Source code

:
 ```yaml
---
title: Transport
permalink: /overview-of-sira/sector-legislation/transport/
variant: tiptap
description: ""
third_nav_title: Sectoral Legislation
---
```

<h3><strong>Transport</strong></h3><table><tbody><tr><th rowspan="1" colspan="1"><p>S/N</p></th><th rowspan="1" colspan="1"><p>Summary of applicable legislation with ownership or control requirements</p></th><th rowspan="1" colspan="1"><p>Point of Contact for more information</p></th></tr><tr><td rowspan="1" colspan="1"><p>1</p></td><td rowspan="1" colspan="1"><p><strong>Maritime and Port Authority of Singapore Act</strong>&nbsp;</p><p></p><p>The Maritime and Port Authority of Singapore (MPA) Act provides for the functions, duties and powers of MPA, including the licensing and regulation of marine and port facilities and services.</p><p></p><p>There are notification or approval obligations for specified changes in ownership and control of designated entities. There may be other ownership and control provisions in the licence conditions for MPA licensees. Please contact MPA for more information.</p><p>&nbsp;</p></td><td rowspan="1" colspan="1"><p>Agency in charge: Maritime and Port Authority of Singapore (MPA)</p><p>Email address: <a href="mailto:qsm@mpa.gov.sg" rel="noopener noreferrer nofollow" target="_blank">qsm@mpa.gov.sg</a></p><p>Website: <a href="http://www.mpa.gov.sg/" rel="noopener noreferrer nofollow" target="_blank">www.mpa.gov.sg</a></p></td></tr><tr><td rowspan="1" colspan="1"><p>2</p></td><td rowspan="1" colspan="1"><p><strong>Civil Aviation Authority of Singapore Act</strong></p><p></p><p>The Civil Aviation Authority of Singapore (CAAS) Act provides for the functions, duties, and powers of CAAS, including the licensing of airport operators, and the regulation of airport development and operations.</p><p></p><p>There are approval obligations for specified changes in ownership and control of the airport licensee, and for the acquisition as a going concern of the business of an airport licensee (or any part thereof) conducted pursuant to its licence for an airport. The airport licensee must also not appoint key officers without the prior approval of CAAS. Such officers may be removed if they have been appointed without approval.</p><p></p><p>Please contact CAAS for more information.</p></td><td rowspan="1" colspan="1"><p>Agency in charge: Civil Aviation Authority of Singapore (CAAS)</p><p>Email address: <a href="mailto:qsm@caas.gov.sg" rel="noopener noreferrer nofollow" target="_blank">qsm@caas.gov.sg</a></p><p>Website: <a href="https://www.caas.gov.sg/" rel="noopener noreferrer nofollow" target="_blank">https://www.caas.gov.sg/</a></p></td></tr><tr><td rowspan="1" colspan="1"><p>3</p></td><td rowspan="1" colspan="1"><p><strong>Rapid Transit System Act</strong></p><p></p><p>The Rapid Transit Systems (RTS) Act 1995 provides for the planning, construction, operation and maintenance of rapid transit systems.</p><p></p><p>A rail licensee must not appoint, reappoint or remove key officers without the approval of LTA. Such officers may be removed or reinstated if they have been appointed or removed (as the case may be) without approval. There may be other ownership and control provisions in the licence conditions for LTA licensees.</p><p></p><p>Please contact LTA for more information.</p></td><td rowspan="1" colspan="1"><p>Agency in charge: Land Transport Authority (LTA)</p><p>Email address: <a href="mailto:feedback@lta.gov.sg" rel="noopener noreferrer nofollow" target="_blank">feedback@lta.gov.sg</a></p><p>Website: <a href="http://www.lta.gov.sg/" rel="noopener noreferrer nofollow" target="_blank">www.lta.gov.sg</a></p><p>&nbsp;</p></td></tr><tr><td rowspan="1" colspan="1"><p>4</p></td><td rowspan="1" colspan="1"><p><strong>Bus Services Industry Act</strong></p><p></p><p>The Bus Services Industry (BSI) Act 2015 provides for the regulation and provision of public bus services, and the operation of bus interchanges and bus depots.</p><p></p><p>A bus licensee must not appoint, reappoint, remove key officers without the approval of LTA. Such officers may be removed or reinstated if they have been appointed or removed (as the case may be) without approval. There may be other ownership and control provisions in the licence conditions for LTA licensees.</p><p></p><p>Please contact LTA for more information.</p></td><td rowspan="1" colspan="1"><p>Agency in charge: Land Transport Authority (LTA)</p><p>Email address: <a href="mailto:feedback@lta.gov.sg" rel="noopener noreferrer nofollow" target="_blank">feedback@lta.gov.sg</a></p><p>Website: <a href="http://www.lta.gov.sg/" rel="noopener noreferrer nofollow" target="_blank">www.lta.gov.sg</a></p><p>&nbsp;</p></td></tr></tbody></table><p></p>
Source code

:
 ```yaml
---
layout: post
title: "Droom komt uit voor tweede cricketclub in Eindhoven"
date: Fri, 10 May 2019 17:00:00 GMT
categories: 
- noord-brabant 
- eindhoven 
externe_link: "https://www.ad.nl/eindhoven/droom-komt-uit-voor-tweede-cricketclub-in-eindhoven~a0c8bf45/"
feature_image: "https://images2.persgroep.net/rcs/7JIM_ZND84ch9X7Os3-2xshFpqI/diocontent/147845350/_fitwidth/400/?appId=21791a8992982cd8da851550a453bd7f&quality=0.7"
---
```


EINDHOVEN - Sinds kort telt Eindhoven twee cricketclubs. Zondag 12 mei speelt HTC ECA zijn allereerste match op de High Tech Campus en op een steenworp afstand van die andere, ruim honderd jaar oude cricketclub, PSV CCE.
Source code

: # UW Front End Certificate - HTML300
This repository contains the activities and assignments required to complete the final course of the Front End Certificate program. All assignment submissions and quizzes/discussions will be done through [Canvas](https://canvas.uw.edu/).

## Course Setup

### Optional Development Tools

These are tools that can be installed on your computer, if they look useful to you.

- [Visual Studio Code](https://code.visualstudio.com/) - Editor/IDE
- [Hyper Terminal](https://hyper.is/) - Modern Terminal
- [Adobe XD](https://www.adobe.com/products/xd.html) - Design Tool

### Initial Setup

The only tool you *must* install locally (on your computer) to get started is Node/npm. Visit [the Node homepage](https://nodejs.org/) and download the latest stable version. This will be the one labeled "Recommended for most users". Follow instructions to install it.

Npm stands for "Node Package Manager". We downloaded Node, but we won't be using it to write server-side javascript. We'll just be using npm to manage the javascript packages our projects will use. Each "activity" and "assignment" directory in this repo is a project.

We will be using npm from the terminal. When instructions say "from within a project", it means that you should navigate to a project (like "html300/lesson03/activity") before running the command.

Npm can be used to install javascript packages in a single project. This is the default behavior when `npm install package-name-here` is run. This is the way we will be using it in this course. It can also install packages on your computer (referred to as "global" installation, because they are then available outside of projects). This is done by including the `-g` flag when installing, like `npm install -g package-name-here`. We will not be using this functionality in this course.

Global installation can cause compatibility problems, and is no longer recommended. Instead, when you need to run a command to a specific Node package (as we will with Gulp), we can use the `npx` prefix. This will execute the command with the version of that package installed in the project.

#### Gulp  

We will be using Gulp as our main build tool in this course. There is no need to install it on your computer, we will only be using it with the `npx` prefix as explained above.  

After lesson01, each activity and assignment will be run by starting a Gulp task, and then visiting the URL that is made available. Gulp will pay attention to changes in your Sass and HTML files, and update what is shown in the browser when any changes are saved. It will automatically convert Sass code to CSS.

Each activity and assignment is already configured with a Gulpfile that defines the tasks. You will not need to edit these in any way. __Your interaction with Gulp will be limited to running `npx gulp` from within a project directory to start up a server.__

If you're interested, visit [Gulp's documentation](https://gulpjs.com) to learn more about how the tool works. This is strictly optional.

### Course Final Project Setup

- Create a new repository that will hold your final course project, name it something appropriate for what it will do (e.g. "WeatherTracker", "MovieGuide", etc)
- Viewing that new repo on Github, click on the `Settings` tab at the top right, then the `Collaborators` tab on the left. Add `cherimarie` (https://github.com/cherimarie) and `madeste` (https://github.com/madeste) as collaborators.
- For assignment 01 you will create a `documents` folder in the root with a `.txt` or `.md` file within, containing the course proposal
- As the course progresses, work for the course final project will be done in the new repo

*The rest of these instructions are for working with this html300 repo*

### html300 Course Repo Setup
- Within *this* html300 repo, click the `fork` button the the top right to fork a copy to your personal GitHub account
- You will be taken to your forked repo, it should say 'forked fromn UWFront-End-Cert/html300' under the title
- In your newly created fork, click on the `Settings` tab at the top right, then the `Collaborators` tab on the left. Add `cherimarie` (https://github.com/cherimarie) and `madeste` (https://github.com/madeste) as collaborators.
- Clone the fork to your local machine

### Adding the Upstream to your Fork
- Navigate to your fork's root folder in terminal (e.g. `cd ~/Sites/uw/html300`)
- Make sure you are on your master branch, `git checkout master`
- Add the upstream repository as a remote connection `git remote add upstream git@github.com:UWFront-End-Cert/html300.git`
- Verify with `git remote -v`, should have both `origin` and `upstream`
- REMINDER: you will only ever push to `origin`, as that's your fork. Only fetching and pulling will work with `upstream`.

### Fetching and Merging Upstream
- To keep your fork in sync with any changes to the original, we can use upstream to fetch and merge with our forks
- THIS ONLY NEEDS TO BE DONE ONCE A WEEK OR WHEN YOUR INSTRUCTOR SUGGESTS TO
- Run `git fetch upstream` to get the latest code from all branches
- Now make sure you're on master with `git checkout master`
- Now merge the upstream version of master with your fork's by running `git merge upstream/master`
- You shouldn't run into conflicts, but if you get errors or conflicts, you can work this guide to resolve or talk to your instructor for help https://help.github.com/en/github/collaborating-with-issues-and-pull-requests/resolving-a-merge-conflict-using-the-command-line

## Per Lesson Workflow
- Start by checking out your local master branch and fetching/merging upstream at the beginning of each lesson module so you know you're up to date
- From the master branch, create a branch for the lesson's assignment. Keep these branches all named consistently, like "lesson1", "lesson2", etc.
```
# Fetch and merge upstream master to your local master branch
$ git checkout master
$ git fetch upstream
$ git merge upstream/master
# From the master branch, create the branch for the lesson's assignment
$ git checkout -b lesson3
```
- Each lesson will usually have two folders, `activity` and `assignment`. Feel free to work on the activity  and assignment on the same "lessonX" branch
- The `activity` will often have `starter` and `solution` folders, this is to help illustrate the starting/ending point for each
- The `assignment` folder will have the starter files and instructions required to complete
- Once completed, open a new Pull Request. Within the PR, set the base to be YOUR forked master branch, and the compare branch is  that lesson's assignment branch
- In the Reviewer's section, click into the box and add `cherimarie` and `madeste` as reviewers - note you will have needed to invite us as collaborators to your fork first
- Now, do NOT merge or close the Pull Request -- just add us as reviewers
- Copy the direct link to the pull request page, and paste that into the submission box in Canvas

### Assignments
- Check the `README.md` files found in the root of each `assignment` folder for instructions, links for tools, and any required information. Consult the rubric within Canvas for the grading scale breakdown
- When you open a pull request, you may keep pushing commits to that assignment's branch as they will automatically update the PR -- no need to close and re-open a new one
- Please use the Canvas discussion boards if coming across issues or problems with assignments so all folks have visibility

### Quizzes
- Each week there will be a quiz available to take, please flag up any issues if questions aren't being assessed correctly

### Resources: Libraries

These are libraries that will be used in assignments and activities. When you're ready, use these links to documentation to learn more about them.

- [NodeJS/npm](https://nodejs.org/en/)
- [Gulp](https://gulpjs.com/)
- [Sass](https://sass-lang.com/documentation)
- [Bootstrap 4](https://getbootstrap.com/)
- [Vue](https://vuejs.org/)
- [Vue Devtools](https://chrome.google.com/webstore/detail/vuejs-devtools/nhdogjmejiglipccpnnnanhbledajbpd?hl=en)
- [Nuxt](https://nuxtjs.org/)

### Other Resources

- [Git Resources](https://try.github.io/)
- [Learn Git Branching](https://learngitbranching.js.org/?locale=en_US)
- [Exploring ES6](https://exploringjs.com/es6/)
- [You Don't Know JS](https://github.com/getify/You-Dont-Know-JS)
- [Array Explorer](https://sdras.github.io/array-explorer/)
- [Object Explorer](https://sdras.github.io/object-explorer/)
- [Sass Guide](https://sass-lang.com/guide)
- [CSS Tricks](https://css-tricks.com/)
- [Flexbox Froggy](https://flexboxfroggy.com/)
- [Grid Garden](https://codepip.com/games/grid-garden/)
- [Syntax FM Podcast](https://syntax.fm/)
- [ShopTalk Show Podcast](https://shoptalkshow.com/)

**YOUR GOAL**: Could you repeat exactly the lines in the listing above from the one with "from all branches" down to the one with "- Once completed, open"? Include both of those lines.

**ANSWER FOR THIS EXERCISE**:
- Run `git fetch upstream` to get the latest code from all branches
- Now make sure you're on master with `git checkout master`
- Now merge the upstream version of master with your fork's by running `git merge upstream/master`
- You shouldn't run into conflicts, but if you get errors or conflicts, you can work this guide to resolve or talk to your instructor for help https://help.github.com/en/github/collaborating-with-issues-and-pull-requests/resolving-a-merge-conflict-using-the-command-line

## Per Lesson Workflow
- Start by checking out your local master branch and fetching/merging upstream at the beginning of each lesson module so you know you're up to date
- From the master branch, create a branch for the lesson's assignment. Keep these branches all named consistently, like "lesson1", "lesson2", etc.
```
# Fetch and merge upstream master to your local master branch
$ git checkout master
$ git fetch upstream
$ git merge upstream/master
# From the master branch, create the branch for the lesson's assignment
$ git checkout -b lesson3
```
- Each lesson will usually have two folders, `activity` and `assignment`. Feel free to work on the activity  and assignment on the same "lessonX" branch
- The `activity` will often have `starter` and `solution` folders, this is to help illustrate the starting/ending point for each
- The `assignment` folder will have the starter files and instructions required to complete
- Once completed, open a new Pull Request. Within the PR, set the base to be YOUR forked master branch, and the compare branch is  that lesson's assignment branch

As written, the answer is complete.